Cardinal Ambongo told a press conference that the church should not be in haste in beatifying the king.
"We're going to look into the past. We know that something happened with the death of Prime Minister Patrice Lumumba. I believe that this is also the purpose of studying the cause of beatification," said the cleric known for his oratory and speaking his mind.
"We don't know the intricacies of his (the king's) life. If the dossier evolves in the way that some people want, to present it for canonisation, we are open to it. But there's still this file that could be called a black mark."
On June 30, 1960, when the Congo gained independence, King Baudouin arrived in the capital Léopoldville, now Kinshasa, where rivalries between politicians were fierce.
Belgium, still smarting from being pushed out of the Congo allied itself with Lumumba's enemies. Several historians claim that Belgium was involved in the assassination of Patrice Lumumba in January 1961.
The suggestion of canonisation of the monarch is therefore stirring public debate, with opposition leader Martin Fayulu supporting Cardinal Ambongo's sentiment.
"It is essential to cite the responsibility of King Baudouin in the assassination of our national hero Patrice Lumumba before considering his beatification," Fayulu said. "The Catholic Church must also reflect on the consequences of the actions of its ancestor Leopold II on our country."
King Leopold II, a great-great uncle of King Baudouin, is viewed as a figure of Belgian colonisation in the Congo, which he considered his fiefdom and whose resources he plundered with abandon.
When Congo gained independence on June 30, 1960, then 29-year-old King Baudouin paid tribute to "the genius of Leopold II for his civilising work in the Congo," causing dismay among the Congolese who remembered Leopold II as a "bloodthirsty" king.
The debate has raged over who should be blamed for Lumumba’s killing.
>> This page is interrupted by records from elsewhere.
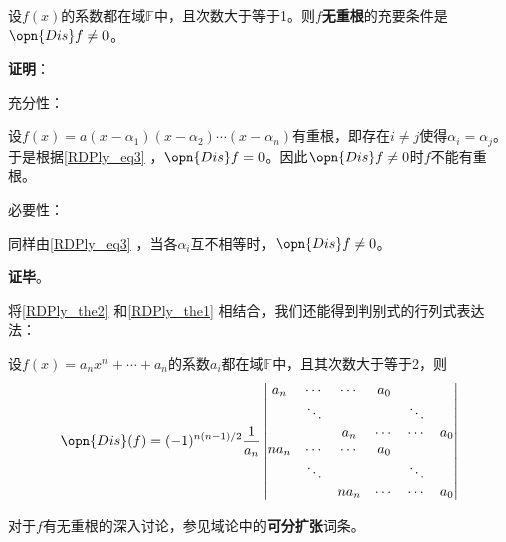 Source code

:\begin{theorem}{}\label{RDPly_the1}
设$f(x)$的系数都在域$\mathbb{F}$中，且次数大于等于1。则$f$\textbf{无重根}的充要条件是$\opn{Dis}f\neq 0$。
\end{theorem}

\textbf{证明}：

充分性：

设$f(x)=a(x-\alpha_1)(x-\alpha_2)\cdots(x-\alpha_n)$有重根，即存在$i\neq j$使得$\alpha_i=\alpha_j$。于是根据\autoref{RDPly_eq3} ，$\opn{Dis}f = 0$。因此$\opn{Dis}f\neq 0$时$f$不能有重根。

必要性：

同样由\autoref{RDPly_eq3} ，当各$\alpha_i$互不相等时，$\opn{Dis}f\neq 0$。

\textbf{证毕}。


将\autoref{RDPly_the2} 和\autoref{RDPly_the1} 相结合，我们还能得到判别式的行列式表达法：

\begin{theorem}{}
设$f(x)=a_nx^n+\cdots+a_n$的系数$a_i$都在域$\mathbb{F}$中，且其次数大于等于2，则
\begin{equation}
\opn{Dis}(f) = (-1)^{n(n-1)/2}\frac{1}{a_n}
\begin{vmatrix}
a_n&\cdots&\cdots&a_0\\
&\ddots&&&\ddots\\
&&a_n&\cdots&\cdots&a_0\\
na_n&\cdots&\cdots&a_0\\
&\ddots&&&\ddots\\
&&na_n&\cdots&\cdots&a_0
\end{vmatrix}
\end{equation}
\end{theorem}

对于$f$有无重根的深入讨论，参见域论中的\textbf{可分扩张}词条。









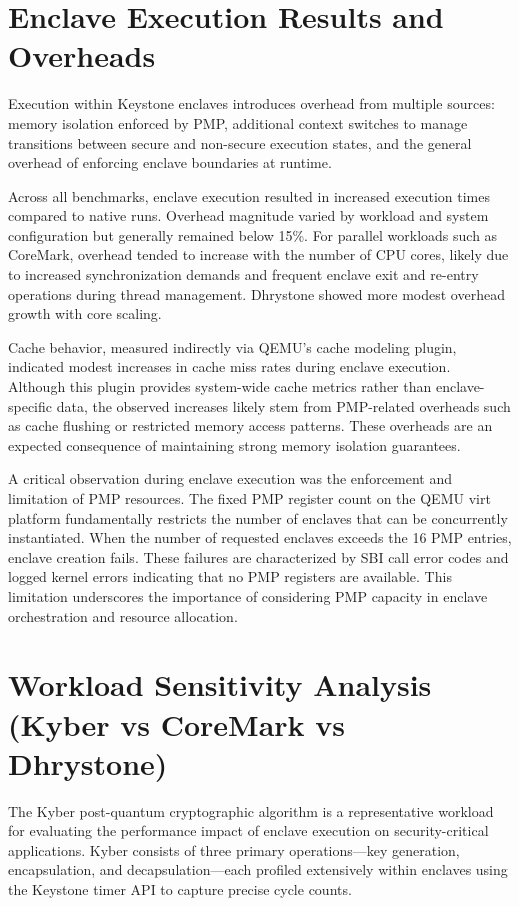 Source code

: \section{Enclave Execution Results and Overheads}

Execution within Keystone enclaves introduces overhead from multiple sources: memory isolation enforced by PMP, additional context switches to manage transitions between secure and non-secure execution states, and the general overhead of enforcing enclave boundaries at runtime.

Across all benchmarks, enclave execution resulted in increased execution times compared to native runs. Overhead magnitude varied by workload and system configuration but generally remained below 15\%. For parallel workloads such as CoreMark, overhead tended to increase with the number of CPU cores, likely due to increased synchronization demands and frequent enclave exit and re-entry operations during thread management. Dhrystone showed more modest overhead growth with core scaling.

Cache behavior, measured indirectly via QEMU’s cache modeling plugin, indicated modest increases in cache miss rates during enclave execution. Although this plugin provides system-wide cache metrics rather than enclave-specific data, the observed increases likely stem from PMP-related overheads such as cache flushing or restricted memory access patterns. These overheads are an expected consequence of maintaining strong memory isolation guarantees.

A critical observation during enclave execution was the enforcement and limitation of PMP resources. The fixed PMP register count on the QEMU virt platform fundamentally restricts the number of enclaves that can be concurrently instantiated. When the number of requested enclaves exceeds the 16 PMP entries, enclave creation fails. These failures are characterized by SBI call error codes and logged kernel errors indicating that no PMP registers are available. This limitation underscores the importance of considering PMP capacity in enclave orchestration and resource allocation.

\section{Workload Sensitivity Analysis (Kyber vs CoreMark vs Dhrystone)}

The Kyber post-quantum cryptographic algorithm is a representative workload for evaluating the performance impact of enclave execution on security-critical applications. Kyber consists of three primary operations—key generation, encapsulation, and decapsulation—each profiled extensively within enclaves using the Keystone timer API to capture precise cycle counts.

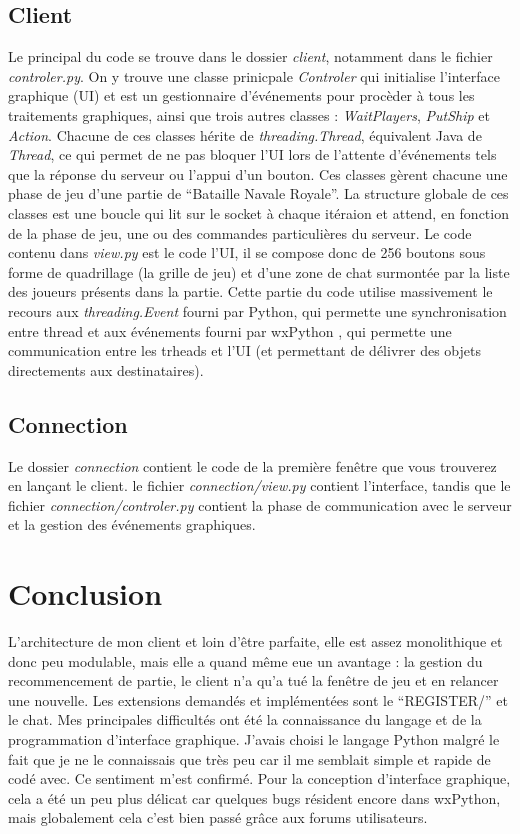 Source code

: \documentclass[a4paper, 11pt]{report}
\begin{document}
\subsection{Client}
Le principal du code se trouve dans le dossier \emph{client}, notamment dans le fichier \emph{controler.py}.
On y trouve une classe prinicpale \emph{Controler} qui initialise l'interface graphique (UI) et est un gestionnaire d'événements pour procèder à tous les traitements graphiques, 
ainsi que trois autres classes : 
\emph{WaitPlayers}, \emph{PutShip} et \emph{Action}. Chacune de ces classes hérite de \emph{threading.Thread}, équivalent Java de 
\emph{Thread}, ce qui permet de ne pas bloquer l'UI lors de l'attente d'événements tels que la réponse du serveur ou l'appui d'un bouton. 
Ces classes gèrent chacune une phase de jeu d'une partie de ``Bataille Navale Royale''.
La structure globale de ces classes est une boucle qui lit sur le socket à chaque itéraion et attend, en fonction de la phase de jeu, une ou des commandes particulières du serveur. 
\newline
Le code contenu dans \emph{view.py} est le code l'UI, il se compose donc de 256 boutons sous forme de quadrillage (la grille de jeu) et d'une zone de chat surmontée par la liste 
des joueurs présents dans la partie.
\newline
Cette partie du code utilise massivement le recours aux \emph{threading.Event} fourni par Python, qui permette une synchronisation entre thread et 
aux événements fourni par wxPython , qui permette une communication entre les trheads et l'UI (et permettant de délivrer des objets directements aux 
destinataires).

\subsection{Connection}
Le dossier \emph{connection} contient le code de la première fenêtre que vous trouverez en lançant le client. 
le fichier \emph{connection/view.py} contient l'interface, tandis que le fichier \emph{connection/controler.py} contient 
la phase de communication avec le serveur et la gestion des événements graphiques.

\section{Conclusion}
L'architecture de mon client et loin d'être parfaite, elle est assez monolithique et donc peu modulable, mais elle a quand même eue un avantage :
la gestion du recommencement de partie, le client n'a qu'a tué la fenêtre de jeu et en relancer une nouvelle.
Les extensions demandés et implémentées sont le ``REGISTER/'' et le chat.
\newline
Mes principales difficultés ont été la connaissance du langage et de la programmation d'interface graphique. 
J'avais choisi le langage Python malgré le fait que je ne le connaissais que très peu car il me semblait simple et rapide de codé avec. 
Ce sentiment m'est confirmé. Pour la conception d'interface graphique, cela a été un peu plus délicat car quelques bugs résident encore dans 
wxPython, mais globalement cela c'est bien passé grâce aux forums utilisateurs.
\end{document}
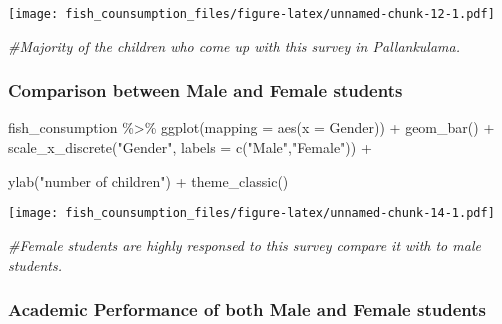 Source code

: \documentclass[
]{article}
\newenvironment{Shaded}{\begin{snugshade}}{\end{snugshade}}
\newcommand{\AttributeTok}[1]{\textcolor[rgb]{0.77,0.63,0.00}{#1}}
\newcommand{\CommentTok}[1]{\textcolor[rgb]{0.56,0.35,0.01}{\textit{#1}}}
\newcommand{\FunctionTok}[1]{\textcolor[rgb]{0.00,0.00,0.00}{#1}}
\newcommand{\NormalTok}[1]{#1}
\newcommand{\SpecialCharTok}[1]{\textcolor[rgb]{0.00,0.00,0.00}{#1}}
\newcommand{\StringTok}[1]{\textcolor[rgb]{0.31,0.60,0.02}{#1}}
\begin{document}
\texttt{[image: fish\_counsumption\_files/figure-latex/unnamed-chunk-12-1.pdf]}

\begin{Shaded}
\begin{Highlighting}[]
\CommentTok{\#Majority of the children who come up with this survey in Pallankulama. }
\end{Highlighting}
\end{Shaded}

\hypertarget{comparison-between-male-and-female-students}{%
\subsubsection{Comparison between Male and Female
students}\label{comparison-between-male-and-female-students}}

\begin{Shaded}
\begin{Highlighting}[]
\NormalTok{fish\_consumption }\SpecialCharTok{\%\textgreater{}\%}
\FunctionTok{ggplot}\NormalTok{(}\AttributeTok{mapping =} \FunctionTok{aes}\NormalTok{(}\AttributeTok{x =}\NormalTok{ Gender)) }\SpecialCharTok{+}
\FunctionTok{geom\_bar}\NormalTok{() }\SpecialCharTok{+}
\FunctionTok{scale\_x\_discrete}\NormalTok{(}\StringTok{"Gender"}\NormalTok{, }\AttributeTok{labels =} \FunctionTok{c}\NormalTok{(}\StringTok{"Male"}\NormalTok{,}\StringTok{"Female"}\NormalTok{)) }\SpecialCharTok{+}

\FunctionTok{ylab}\NormalTok{(}\StringTok{"number of children"}\NormalTok{) }\SpecialCharTok{+}
\FunctionTok{theme\_classic}\NormalTok{()}
\end{Highlighting}
\end{Shaded}

\texttt{[image: fish\_counsumption\_files/figure-latex/unnamed-chunk-14-1.pdf]}

\begin{Shaded}
\begin{Highlighting}[]
\CommentTok{\#Female students are highly responsed to this survey compare it with to male students. }
\end{Highlighting}
\end{Shaded}

\hypertarget{academic-performance-of-both-male-and-female-students}{%
\subsubsection{Academic Performance of both Male and Female
students}\label{academic-performance-of-both-male-and-female-students}}
\end{document}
Suspicion naturally fell on the Belgians, who had run their colony with unreserved cruelty before independence and bristled at Lumumba’s conception of national autonomy afterwards.
Yet historians weave a web of international politics featuring many people of different races and nationalities ― well-meaning and ruthless, African, European, and American ― who bear some responsibility for the crime.
The most recent initiative by the Pope to elevate the Belgian King to a saint has divided opinion.
While announcing his intent, the pontiff praised Baudouin's "courage" when he chose to "leave his post as king in order not to sign a homicidal law." In 1992, the Belgian monarch abdicated for 36 hours in order not to sign the law legalising abortion, an act praised by the Pope.
It is now up to the Vatican's Congregation for the Causes of Saints to study the case. In Brussels at the end of September, the Pope had asked the Belgian bishops to "commit themselves and bring this cause to a successful conclusion."
The last European monarch to be beatified by the church was the last emperor of Austria-Hungary, Charles I (1916-1918), who died in 1922 and was beatified by John Paul II in 2004.